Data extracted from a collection

###

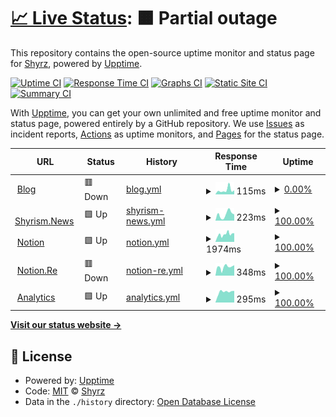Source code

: # [📈 Live Status](https://status.shyrz.me): <!--live status--> **🟧 Partial outage**

This repository contains the open-source uptime monitor and status page for [Shyrz](https://shyrz.ch), powered by [Upptime](https://github.com/upptime/upptime).

[![Uptime CI](https://github.com/shyrz/status/workflows/Uptime%20CI/badge.svg)](https://github.com/shyrz/status/actions?query=workflow%3A%22Uptime+CI%22)
[![Response Time CI](https://github.com/shyrz/status/workflows/Response%20Time%20CI/badge.svg)](https://github.com/shyrz/status/actions?query=workflow%3A%22Response+Time+CI%22)
[![Graphs CI](https://github.com/shyrz/status/workflows/Graphs%20CI/badge.svg)](https://github.com/shyrz/status/actions?query=workflow%3A%22Graphs+CI%22)
[![Static Site CI](https://github.com/shyrz/status/workflows/Static%20Site%20CI/badge.svg)](https://github.com/shyrz/status/actions?query=workflow%3A%22Static+Site+CI%22)
[![Summary CI](https://github.com/shyrz/status/workflows/Summary%20CI/badge.svg)](https://github.com/shyrz/status/actions?query=workflow%3A%22Summary+CI%22)

With [Upptime](https://upptime.js.org), you can get your own unlimited and free uptime monitor and status page, powered entirely by a GitHub repository. We use [Issues](https://github.com/shyrz/status/issues) as incident reports, [Actions](https://github.com/shyrz/status/actions) as uptime monitors, and [Pages](https://status.shyrz.me) for the status page.

<!--start: status pages-->
<!-- This summary is generated by Upptime (https://github.com/upptime/upptime) -->
<!-- Do not edit this manually, your changes will be overwritten -->
<!-- prettier-ignore -->
| URL | Status | History | Response Time | Uptime |
| --- | ------ | ------- | ------------- | ------ |
| <img alt="" src="https://favicons.githubusercontent.com/shyrz.me" height="13"> [Blog](https://shyrz.me) | 🟥 Down | [blog.yml](https://github.com/shyrz/status/commits/HEAD/history/blog.yml) | <details><summary><img alt="Response time graph" src="./graphs/blog/response-time-week.png" height="20"> 115ms</summary><br><a href="https://status.shyrz.me/history/blog"><img alt="Response time 706" src="https://img.shields.io/endpoint?url=https%3A%2F%2Fraw.githubusercontent.com%2Fshyrz%2Fstatus%2FHEAD%2Fapi%2Fblog%2Fresponse-time.json"></a><br><a href="https://status.shyrz.me/history/blog"><img alt="24-hour response time 108" src="https://img.shields.io/endpoint?url=https%3A%2F%2Fraw.githubusercontent.com%2Fshyrz%2Fstatus%2FHEAD%2Fapi%2Fblog%2Fresponse-time-day.json"></a><br><a href="https://status.shyrz.me/history/blog"><img alt="7-day response time 115" src="https://img.shields.io/endpoint?url=https%3A%2F%2Fraw.githubusercontent.com%2Fshyrz%2Fstatus%2FHEAD%2Fapi%2Fblog%2Fresponse-time-week.json"></a><br><a href="https://status.shyrz.me/history/blog"><img alt="30-day response time 105" src="https://img.shields.io/endpoint?url=https%3A%2F%2Fraw.githubusercontent.com%2Fshyrz%2Fstatus%2FHEAD%2Fapi%2Fblog%2Fresponse-time-month.json"></a><br><a href="https://status.shyrz.me/history/blog"><img alt="1-year response time 706" src="https://img.shields.io/endpoint?url=https%3A%2F%2Fraw.githubusercontent.com%2Fshyrz%2Fstatus%2FHEAD%2Fapi%2Fblog%2Fresponse-time-year.json"></a></details> | <details><summary><a href="https://status.shyrz.me/history/blog">0.00%</a></summary><a href="https://status.shyrz.me/history/blog"><img alt="All-time uptime 27.72%" src="https://img.shields.io/endpoint?url=https%3A%2F%2Fraw.githubusercontent.com%2Fshyrz%2Fstatus%2FHEAD%2Fapi%2Fblog%2Fuptime.json"></a><br><a href="https://status.shyrz.me/history/blog"><img alt="24-hour uptime 0.00%" src="https://img.shields.io/endpoint?url=https%3A%2F%2Fraw.githubusercontent.com%2Fshyrz%2Fstatus%2FHEAD%2Fapi%2Fblog%2Fuptime-day.json"></a><br><a href="https://status.shyrz.me/history/blog"><img alt="7-day uptime 0.00%" src="https://img.shields.io/endpoint?url=https%3A%2F%2Fraw.githubusercontent.com%2Fshyrz%2Fstatus%2FHEAD%2Fapi%2Fblog%2Fuptime-week.json"></a><br><a href="https://status.shyrz.me/history/blog"><img alt="30-day uptime 0.00%" src="https://img.shields.io/endpoint?url=https%3A%2F%2Fraw.githubusercontent.com%2Fshyrz%2Fstatus%2FHEAD%2Fapi%2Fblog%2Fuptime-month.json"></a><br><a href="https://status.shyrz.me/history/blog"><img alt="1-year uptime 27.72%" src="https://img.shields.io/endpoint?url=https%3A%2F%2Fraw.githubusercontent.com%2Fshyrz%2Fstatus%2FHEAD%2Fapi%2Fblog%2Fuptime-year.json"></a></details>
| <img alt="" src="https://favicons.githubusercontent.com/shyrism.news" height="13"> [Shyrism.News](https://shyrism.news) | 🟩 Up | [shyrism-news.yml](https://github.com/shyrz/status/commits/HEAD/history/shyrism-news.yml) | <details><summary><img alt="Response time graph" src="./graphs/shyrism-news/response-time-week.png" height="20"> 223ms</summary><br><a href="https://status.shyrz.me/history/shyrism-news"><img alt="Response time 299" src="https://img.shields.io/endpoint?url=https%3A%2F%2Fraw.githubusercontent.com%2Fshyrz%2Fstatus%2FHEAD%2Fapi%2Fshyrism-news%2Fresponse-time.json"></a><br><a href="https://status.shyrz.me/history/shyrism-news"><img alt="24-hour response time 219" src="https://img.shields.io/endpoint?url=https%3A%2F%2Fraw.githubusercontent.com%2Fshyrz%2Fstatus%2FHEAD%2Fapi%2Fshyrism-news%2Fresponse-time-day.json"></a><br><a href="https://status.shyrz.me/history/shyrism-news"><img alt="7-day response time 223" src="https://img.shields.io/endpoint?url=https%3A%2F%2Fraw.githubusercontent.com%2Fshyrz%2Fstatus%2FHEAD%2Fapi%2Fshyrism-news%2Fresponse-time-week.json"></a><br><a href="https://status.shyrz.me/history/shyrism-news"><img alt="30-day response time 259" src="https://img.shields.io/endpoint?url=https%3A%2F%2Fraw.githubusercontent.com%2Fshyrz%2Fstatus%2FHEAD%2Fapi%2Fshyrism-news%2Fresponse-time-month.json"></a><br><a href="https://status.shyrz.me/history/shyrism-news"><img alt="1-year response time 299" src="https://img.shields.io/endpoint?url=https%3A%2F%2Fraw.githubusercontent.com%2Fshyrz%2Fstatus%2FHEAD%2Fapi%2Fshyrism-news%2Fresponse-time-year.json"></a></details> | <details><summary><a href="https://status.shyrz.me/history/shyrism-news">100.00%</a></summary><a href="https://status.shyrz.me/history/shyrism-news"><img alt="All-time uptime 99.41%" src="https://img.shields.io/endpoint?url=https%3A%2F%2Fraw.githubusercontent.com%2Fshyrz%2Fstatus%2FHEAD%2Fapi%2Fshyrism-news%2Fuptime.json"></a><br><a href="https://status.shyrz.me/history/shyrism-news"><img alt="24-hour uptime 100.00%" src="https://img.shields.io/endpoint?url=https%3A%2F%2Fraw.githubusercontent.com%2Fshyrz%2Fstatus%2FHEAD%2Fapi%2Fshyrism-news%2Fuptime-day.json"></a><br><a href="https://status.shyrz.me/history/shyrism-news"><img alt="7-day uptime 100.00%" src="https://img.shields.io/endpoint?url=https%3A%2F%2Fraw.githubusercontent.com%2Fshyrz%2Fstatus%2FHEAD%2Fapi%2Fshyrism-news%2Fuptime-week.json"></a><br><a href="https://status.shyrz.me/history/shyrism-news"><img alt="30-day uptime 100.00%" src="https://img.shields.io/endpoint?url=https%3A%2F%2Fraw.githubusercontent.com%2Fshyrz%2Fstatus%2FHEAD%2Fapi%2Fshyrism-news%2Fuptime-month.json"></a><br><a href="https://status.shyrz.me/history/shyrism-news"><img alt="1-year uptime 99.41%" src="https://img.shields.io/endpoint?url=https%3A%2F%2Fraw.githubusercontent.com%2Fshyrz%2Fstatus%2FHEAD%2Fapi%2Fshyrism-news%2Fuptime-year.json"></a></details>
| <img alt="" src="https://favicons.githubusercontent.com/shyrz.ch" height="13"> [Notion](https://shyrz.ch) | 🟩 Up | [notion.yml](https://github.com/shyrz/status/commits/HEAD/history/notion.yml) | <details><summary><img alt="Response time graph" src="./graphs/notion/response-time-week.png" height="20"> 1974ms</summary><br><a href="https://status.shyrz.me/history/notion"><img alt="Response time 373" src="https://img.shields.io/endpoint?url=https%3A%2F%2Fraw.githubusercontent.com%2Fshyrz%2Fstatus%2FHEAD%2Fapi%2Fnotion%2Fresponse-time.json"></a><br><a href="https://status.shyrz.me/history/notion"><img alt="24-hour response time 4669" src="https://img.shields.io/endpoint?url=https%3A%2F%2Fraw.githubusercontent.com%2Fshyrz%2Fstatus%2FHEAD%2Fapi%2Fnotion%2Fresponse-time-day.json"></a><br><a href="https://status.shyrz.me/history/notion"><img alt="7-day response time 1974" src="https://img.shields.io/endpoint?url=https%3A%2F%2Fraw.githubusercontent.com%2Fshyrz%2Fstatus%2FHEAD%2Fapi%2Fnotion%2Fresponse-time-week.json"></a><br><a href="https://status.shyrz.me/history/notion"><img alt="30-day response time 633" src="https://img.shields.io/endpoint?url=https%3A%2F%2Fraw.githubusercontent.com%2Fshyrz%2Fstatus%2FHEAD%2Fapi%2Fnotion%2Fresponse-time-month.json"></a><br><a href="https://status.shyrz.me/history/notion"><img alt="1-year response time 373" src="https://img.shields.io/endpoint?url=https%3A%2F%2Fraw.githubusercontent.com%2Fshyrz%2Fstatus%2FHEAD%2Fapi%2Fnotion%2Fresponse-time-year.json"></a></details> | <details><summary><a href="https://status.shyrz.me/history/notion">100.00%</a></summary><a href="https://status.shyrz.me/history/notion"><img alt="All-time uptime 99.96%" src="https://img.shields.io/endpoint?url=https%3A%2F%2Fraw.githubusercontent.com%2Fshyrz%2Fstatus%2FHEAD%2Fapi%2Fnotion%2Fuptime.json"></a><br><a href="https://status.shyrz.me/history/notion"><img alt="24-hour uptime 100.00%" src="https://img.shields.io/endpoint?url=https%3A%2F%2Fraw.githubusercontent.com%2Fshyrz%2Fstatus%2FHEAD%2Fapi%2Fnotion%2Fuptime-day.json"></a><br><a href="https://status.shyrz.me/history/notion"><img alt="7-day uptime 100.00%" src="https://img.shields.io/endpoint?url=https%3A%2F%2Fraw.githubusercontent.com%2Fshyrz%2Fstatus%2FHEAD%2Fapi%2Fnotion%2Fuptime-week.json"></a><br><a href="https://status.shyrz.me/history/notion"><img alt="30-day uptime 99.67%" src="https://img.shields.io/endpoint?url=https%3A%2F%2Fraw.githubusercontent.com%2Fshyrz%2Fstatus%2FHEAD%2Fapi%2Fnotion%2Fuptime-month.json"></a><br><a href="https://status.shyrz.me/history/notion"><img alt="1-year uptime 99.96%" src="https://img.shields.io/endpoint?url=https%3A%2F%2Fraw.githubusercontent.com%2Fshyrz%2Fstatus%2FHEAD%2Fapi%2Fnotion%2Fuptime-year.json"></a></details>
| <img alt="" src="https://favicons.githubusercontent.com/notion.re" height="13"> [Notion.Re](https://notion.re) | 🟥 Down | [notion-re.yml](https://github.com/shyrz/status/commits/HEAD/history/notion-re.yml) | <details><summary><img alt="Response time graph" src="./graphs/notion-re/response-time-week.png" height="20"> 348ms</summary><br><a href="https://status.shyrz.me/history/notion-re"><img alt="Response time 326" src="https://img.shields.io/endpoint?url=https%3A%2F%2Fraw.githubusercontent.com%2Fshyrz%2Fstatus%2FHEAD%2Fapi%2Fnotion-re%2Fresponse-time.json"></a><br><a href="https://status.shyrz.me/history/notion-re"><img alt="24-hour response time 448" src="https://img.shields.io/endpoint?url=https%3A%2F%2Fraw.githubusercontent.com%2Fshyrz%2Fstatus%2FHEAD%2Fapi%2Fnotion-re%2Fresponse-time-day.json"></a><br><a href="https://status.shyrz.me/history/notion-re"><img alt="7-day response time 348" src="https://img.shields.io/endpoint?url=https%3A%2F%2Fraw.githubusercontent.com%2Fshyrz%2Fstatus%2FHEAD%2Fapi%2Fnotion-re%2Fresponse-time-week.json"></a><br><a href="https://status.shyrz.me/history/notion-re"><img alt="30-day response time 319" src="https://img.shields.io/endpoint?url=https%3A%2F%2Fraw.githubusercontent.com%2Fshyrz%2Fstatus%2FHEAD%2Fapi%2Fnotion-re%2Fresponse-time-month.json"></a><br><a href="https://status.shyrz.me/history/notion-re"><img alt="1-year response time 326" src="https://img.shields.io/endpoint?url=https%3A%2F%2Fraw.githubusercontent.com%2Fshyrz%2Fstatus%2FHEAD%2Fapi%2Fnotion-re%2Fresponse-time-year.json"></a></details> | <details><summary><a href="https://status.shyrz.me/history/notion-re">100.00%</a></summary><a href="https://status.shyrz.me/history/notion-re"><img alt="All-time uptime 99.94%" src="https://img.shields.io/endpoint?url=https%3A%2F%2Fraw.githubusercontent.com%2Fshyrz%2Fstatus%2FHEAD%2Fapi%2Fnotion-re%2Fuptime.json"></a><br><a href="https://status.shyrz.me/history/notion-re"><img alt="24-hour uptime 99.99%" src="https://img.shields.io/endpoint?url=https%3A%2F%2Fraw.githubusercontent.com%2Fshyrz%2Fstatus%2FHEAD%2Fapi%2Fnotion-re%2Fuptime-day.json"></a><br><a href="https://status.shyrz.me/history/notion-re"><img alt="7-day uptime 100.00%" src="https://img.shields.io/endpoint?url=https%3A%2F%2Fraw.githubusercontent.com%2Fshyrz%2Fstatus%2FHEAD%2Fapi%2Fnotion-re%2Fuptime-week.json"></a><br><a href="https://status.shyrz.me/history/notion-re"><img alt="30-day uptime 99.53%" src="https://img.shields.io/endpoint?url=https%3A%2F%2Fraw.githubusercontent.com%2Fshyrz%2Fstatus%2FHEAD%2Fapi%2Fnotion-re%2Fuptime-month.json"></a><br><a href="https://status.shyrz.me/history/notion-re"><img alt="1-year uptime 99.94%" src="https://img.shields.io/endpoint?url=https%3A%2F%2Fraw.githubusercontent.com%2Fshyrz%2Fstatus%2FHEAD%2Fapi%2Fnotion-re%2Fuptime-year.json"></a></details>
| <img alt="" src="https://favicons.githubusercontent.com/analytics.shyrz.me" height="13"> [Analytics](https://analytics.shyrz.me) | 🟩 Up | [analytics.yml](https://github.com/shyrz/status/commits/HEAD/history/analytics.yml) | <details><summary><img alt="Response time graph" src="./graphs/analytics/response-time-week.png" height="20"> 295ms</summary><br><a href="https://status.shyrz.me/history/analytics"><img alt="Response time 290" src="https://img.shields.io/endpoint?url=https%3A%2F%2Fraw.githubusercontent.com%2Fshyrz%2Fstatus%2FHEAD%2Fapi%2Fanalytics%2Fresponse-time.json"></a><br><a href="https://status.shyrz.me/history/analytics"><img alt="24-hour response time 322" src="https://img.shields.io/endpoint?url=https%3A%2F%2Fraw.githubusercontent.com%2Fshyrz%2Fstatus%2FHEAD%2Fapi%2Fanalytics%2Fresponse-time-day.json"></a><br><a href="https://status.shyrz.me/history/analytics"><img alt="7-day response time 295" src="https://img.shields.io/endpoint?url=https%3A%2F%2Fraw.githubusercontent.com%2Fshyrz%2Fstatus%2FHEAD%2Fapi%2Fanalytics%2Fresponse-time-week.json"></a><br><a href="https://status.shyrz.me/history/analytics"><img alt="30-day response time 311" src="https://img.shields.io/endpoint?url=https%3A%2F%2Fraw.githubusercontent.com%2Fshyrz%2Fstatus%2FHEAD%2Fapi%2Fanalytics%2Fresponse-time-month.json"></a><br><a href="https://status.shyrz.me/history/analytics"><img alt="1-year response time 290" src="https://img.shields.io/endpoint?url=https%3A%2F%2Fraw.githubusercontent.com%2Fshyrz%2Fstatus%2FHEAD%2Fapi%2Fanalytics%2Fresponse-time-year.json"></a></details> | <details><summary><a href="https://status.shyrz.me/history/analytics">100.00%</a></summary><a href="https://status.shyrz.me/history/analytics"><img alt="All-time uptime 99.96%" src="https://img.shields.io/endpoint?url=https%3A%2F%2Fraw.githubusercontent.com%2Fshyrz%2Fstatus%2FHEAD%2Fapi%2Fanalytics%2Fuptime.json"></a><br><a href="https://status.shyrz.me/history/analytics"><img alt="24-hour uptime 100.00%" src="https://img.shields.io/endpoint?url=https%3A%2F%2Fraw.githubusercontent.com%2Fshyrz%2Fstatus%2FHEAD%2Fapi%2Fanalytics%2Fuptime-day.json"></a><br><a href="https://status.shyrz.me/history/analytics"><img alt="7-day uptime 100.00%" src="https://img.shields.io/endpoint?url=https%3A%2F%2Fraw.githubusercontent.com%2Fshyrz%2Fstatus%2FHEAD%2Fapi%2Fanalytics%2Fuptime-week.json"></a><br><a href="https://status.shyrz.me/history/analytics"><img alt="30-day uptime 99.89%" src="https://img.shields.io/endpoint?url=https%3A%2F%2Fraw.githubusercontent.com%2Fshyrz%2Fstatus%2FHEAD%2Fapi%2Fanalytics%2Fuptime-month.json"></a><br><a href="https://status.shyrz.me/history/analytics"><img alt="1-year uptime 99.96%" src="https://img.shields.io/endpoint?url=https%3A%2F%2Fraw.githubusercontent.com%2Fshyrz%2Fstatus%2FHEAD%2Fapi%2Fanalytics%2Fuptime-year.json"></a></details>

<!--end: status pages-->

[**Visit our status website →**](https://status.shyrz.me)

## 📄 License

- Powered by: [Upptime](https://github.com/upptime/upptime)
- Code: [MIT](./LICENSE) © [Shyrz](https://shyrz.ch)
- Data in the `./history` directory: [Open Database License](https://opendatacommons.org/licenses/odbl/1-0/)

###

The response must contain each line above that holds the string "query".

[![Uptime CI](https://github.com/shyrz/status/workflows/Uptime%20CI/badge.svg)](https://github.com/shyrz/status/actions?query=workflow%3A%22Uptime+CI%22)
[![Response Time CI](https://github.com/shyrz/status/workflows/Response%20Time%20CI/badge.svg)](https://github.com/shyrz/status/actions?query=workflow%3A%22Response+Time+CI%22)
[![Graphs CI](https://github.com/shyrz/status/workflows/Graphs%20CI/badge.svg)](https://github.com/shyrz/status/actions?query=workflow%3A%22Graphs+CI%22)
[![Static Site CI](https://github.com/shyrz/status/workflows/Static%20Site%20CI/badge.svg)](https://github.com/shyrz/status/actions?query=workflow%3A%22Static+Site+CI%22)
[![Summary CI](https://github.com/shyrz/status/workflows/Summary%20CI/badge.svg)](https://github.com/shyrz/status/actions?query=workflow%3A%22Summary+CI%22)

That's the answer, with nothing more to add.